### ACTIVITY
Every line that contains the word "Production" should be copied from the records below.

### THE DATA

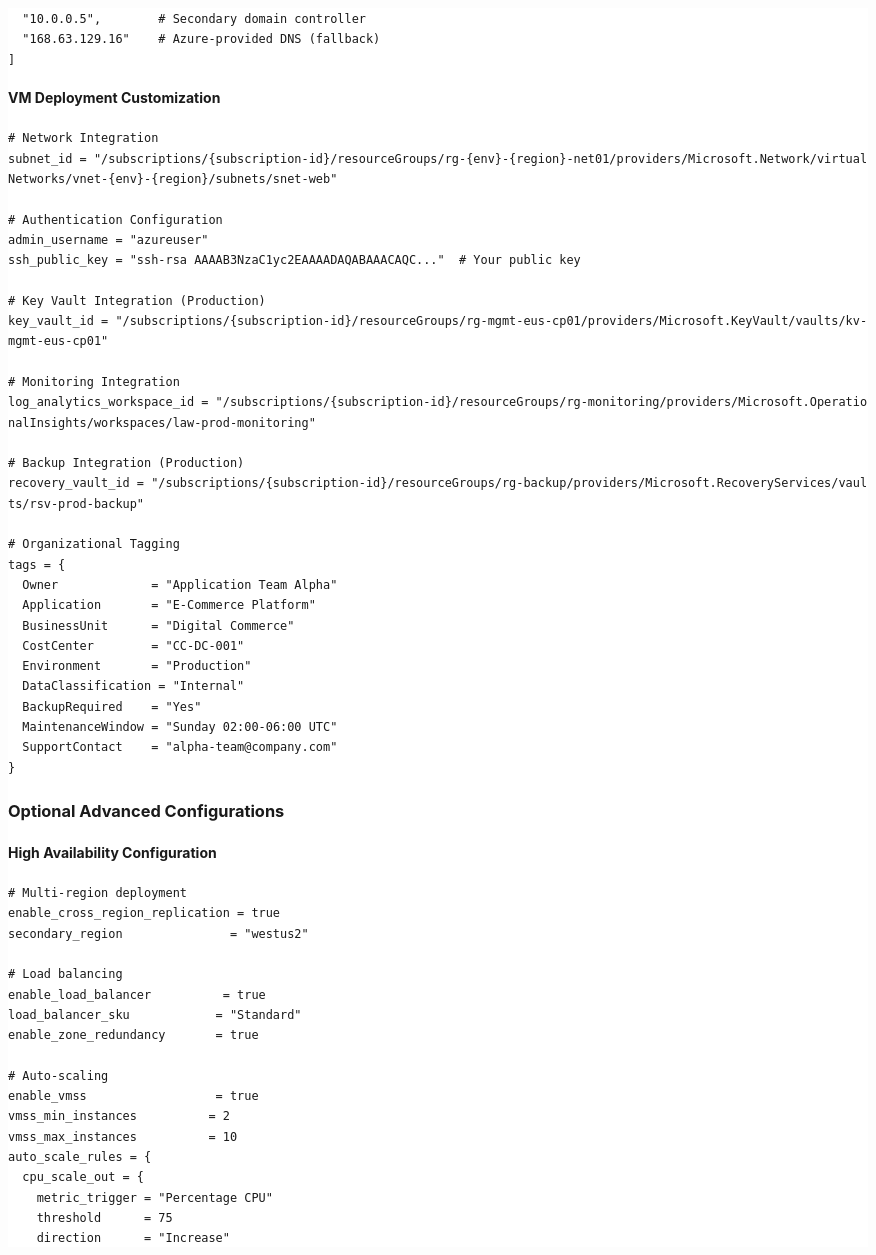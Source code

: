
 ```hcl
  "10.0.0.5",        # Secondary domain controller
  "168.63.129.16"    # Azure-provided DNS (fallback)
]
```

#### VM Deployment Customization
```hcl
# Network Integration
subnet_id = "/subscriptions/{subscription-id}/resourceGroups/rg-{env}-{region}-net01/providers/Microsoft.Network/virtualNetworks/vnet-{env}-{region}/subnets/snet-web"

# Authentication Configuration
admin_username = "azureuser"
ssh_public_key = "ssh-rsa AAAAB3NzaC1yc2EAAAADAQABAAACAQC..."  # Your public key

# Key Vault Integration (Production)
key_vault_id = "/subscriptions/{subscription-id}/resourceGroups/rg-mgmt-eus-cp01/providers/Microsoft.KeyVault/vaults/kv-mgmt-eus-cp01"

# Monitoring Integration
log_analytics_workspace_id = "/subscriptions/{subscription-id}/resourceGroups/rg-monitoring/providers/Microsoft.OperationalInsights/workspaces/law-prod-monitoring"

# Backup Integration (Production)
recovery_vault_id = "/subscriptions/{subscription-id}/resourceGroups/rg-backup/providers/Microsoft.RecoveryServices/vaults/rsv-prod-backup"

# Organizational Tagging
tags = {
  Owner             = "Application Team Alpha"
  Application       = "E-Commerce Platform"
  BusinessUnit      = "Digital Commerce"
  CostCenter        = "CC-DC-001"
  Environment       = "Production"
  DataClassification = "Internal"
  BackupRequired    = "Yes"
  MaintenanceWindow = "Sunday 02:00-06:00 UTC"
  SupportContact    = "alpha-team@company.com"
}
```

### Optional Advanced Configurations

#### High Availability Configuration
```hcl
# Multi-region deployment
enable_cross_region_replication = true
secondary_region               = "westus2"

# Load balancing
enable_load_balancer          = true
load_balancer_sku            = "Standard"
enable_zone_redundancy       = true

# Auto-scaling
enable_vmss                  = true
vmss_min_instances          = 2
vmss_max_instances          = 10
auto_scale_rules = {
  cpu_scale_out = {
    metric_trigger = "Percentage CPU"
    threshold      = 75
    direction      = "Increase"
```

### EXERCISE RESULT
# Key Vault Integration (Production)
# Backup Integration (Production)
  Environment       = "Production"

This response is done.